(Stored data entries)
━━━━━━━━━━━━━━━━
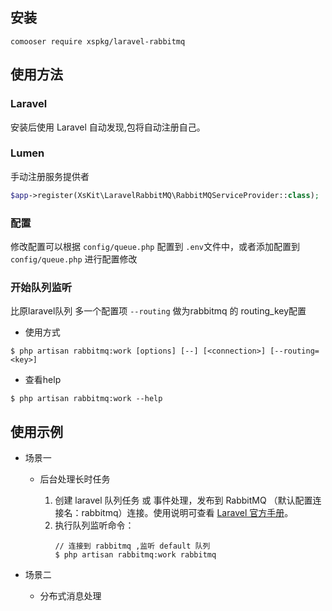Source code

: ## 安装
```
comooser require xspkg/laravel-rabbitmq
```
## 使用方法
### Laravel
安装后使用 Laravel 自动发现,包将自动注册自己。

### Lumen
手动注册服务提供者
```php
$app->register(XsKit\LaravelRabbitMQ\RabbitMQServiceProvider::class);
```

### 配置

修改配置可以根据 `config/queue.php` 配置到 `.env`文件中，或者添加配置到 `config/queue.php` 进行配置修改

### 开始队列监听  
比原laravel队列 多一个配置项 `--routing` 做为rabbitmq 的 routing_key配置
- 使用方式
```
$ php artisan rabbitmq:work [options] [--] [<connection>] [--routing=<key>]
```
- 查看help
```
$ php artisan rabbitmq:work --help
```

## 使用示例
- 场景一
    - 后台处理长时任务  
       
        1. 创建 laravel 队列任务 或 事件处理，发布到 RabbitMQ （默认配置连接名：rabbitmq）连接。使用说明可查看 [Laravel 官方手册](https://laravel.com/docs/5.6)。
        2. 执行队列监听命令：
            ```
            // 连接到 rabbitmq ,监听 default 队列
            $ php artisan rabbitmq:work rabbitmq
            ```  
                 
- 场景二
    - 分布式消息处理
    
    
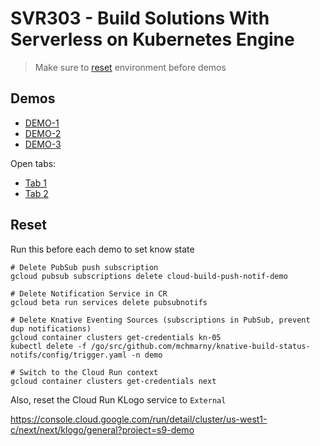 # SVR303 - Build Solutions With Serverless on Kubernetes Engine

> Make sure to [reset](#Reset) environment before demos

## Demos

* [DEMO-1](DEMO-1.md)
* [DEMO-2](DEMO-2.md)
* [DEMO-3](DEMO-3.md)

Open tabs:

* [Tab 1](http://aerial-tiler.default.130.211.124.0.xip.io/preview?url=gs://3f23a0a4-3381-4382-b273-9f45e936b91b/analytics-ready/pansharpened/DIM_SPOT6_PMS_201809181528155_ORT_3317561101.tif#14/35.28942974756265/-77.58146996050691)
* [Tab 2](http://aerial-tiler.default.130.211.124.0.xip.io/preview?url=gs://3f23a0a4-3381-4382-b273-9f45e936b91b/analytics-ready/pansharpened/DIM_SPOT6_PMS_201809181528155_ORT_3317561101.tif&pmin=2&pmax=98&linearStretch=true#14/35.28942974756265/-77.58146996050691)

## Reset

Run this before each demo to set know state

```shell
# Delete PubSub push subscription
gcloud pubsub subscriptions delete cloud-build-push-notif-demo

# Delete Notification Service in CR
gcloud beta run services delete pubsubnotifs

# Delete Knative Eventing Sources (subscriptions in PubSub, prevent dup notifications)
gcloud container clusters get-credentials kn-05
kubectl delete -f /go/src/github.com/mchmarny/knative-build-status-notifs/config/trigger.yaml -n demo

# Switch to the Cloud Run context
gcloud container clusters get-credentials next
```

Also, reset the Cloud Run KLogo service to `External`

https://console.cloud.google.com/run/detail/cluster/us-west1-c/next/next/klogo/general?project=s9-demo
━━━━━━━━━━━━━━━━
__TASK TO COMPLETE__
Leave the pictures aside and transcribe only the lines from the one holding "2. 执行队列监听命令：" through the final line of the records above.

__COMPLETED TASK__
        2. 执行队列监听命令：
            ```
            // 连接到 rabbitmq ,监听 default 队列
            $ php artisan rabbitmq:work rabbitmq
            ```  
                 
- 场景二
    - 分布式消息处理
    
    
 # SVR303 - Build Solutions With Serverless on Kubernetes Engine

> Make sure to [reset](#Reset) environment before demos

## Demos

* [DEMO-1](DEMO-1.md)
* [DEMO-2](DEMO-2.md)
* [DEMO-3](DEMO-3.md)

Open tabs:

* [Tab 1](http://aerial-tiler.default.130.211.124.0.xip.io/preview?url=gs://3f23a0a4-3381-4382-b273-9f45e936b91b/analytics-ready/pansharpened/DIM_SPOT6_PMS_201809181528155_ORT_3317561101.tif#14/35.28942974756265/-77.58146996050691)
* [Tab 2](http://aerial-tiler.default.130.211.124.0.xip.io/preview?url=gs://3f23a0a4-3381-4382-b273-9f45e936b91b/analytics-ready/pansharpened/DIM_SPOT6_PMS_201809181528155_ORT_3317561101.tif&pmin=2&pmax=98&linearStretch=true#14/35.28942974756265/-77.58146996050691)

## Reset

Run this before each demo to set know state

```shell
# Delete PubSub push subscription
gcloud pubsub subscriptions delete cloud-build-push-notif-demo

# Delete Notification Service in CR
gcloud beta run services delete pubsubnotifs

# Delete Knative Eventing Sources (subscriptions in PubSub, prevent dup notifications)
gcloud container clusters get-credentials kn-05
kubectl delete -f /go/src/github.com/mchmarny/knative-build-status-notifs/config/trigger.yaml -n demo

# Switch to the Cloud Run context
gcloud container clusters get-credentials next
```

Also, reset the Cloud Run KLogo service to `External`

https://console.cloud.google.com/run/detail/cluster/us-west1-c/next/next/klogo/general?project=s9-demo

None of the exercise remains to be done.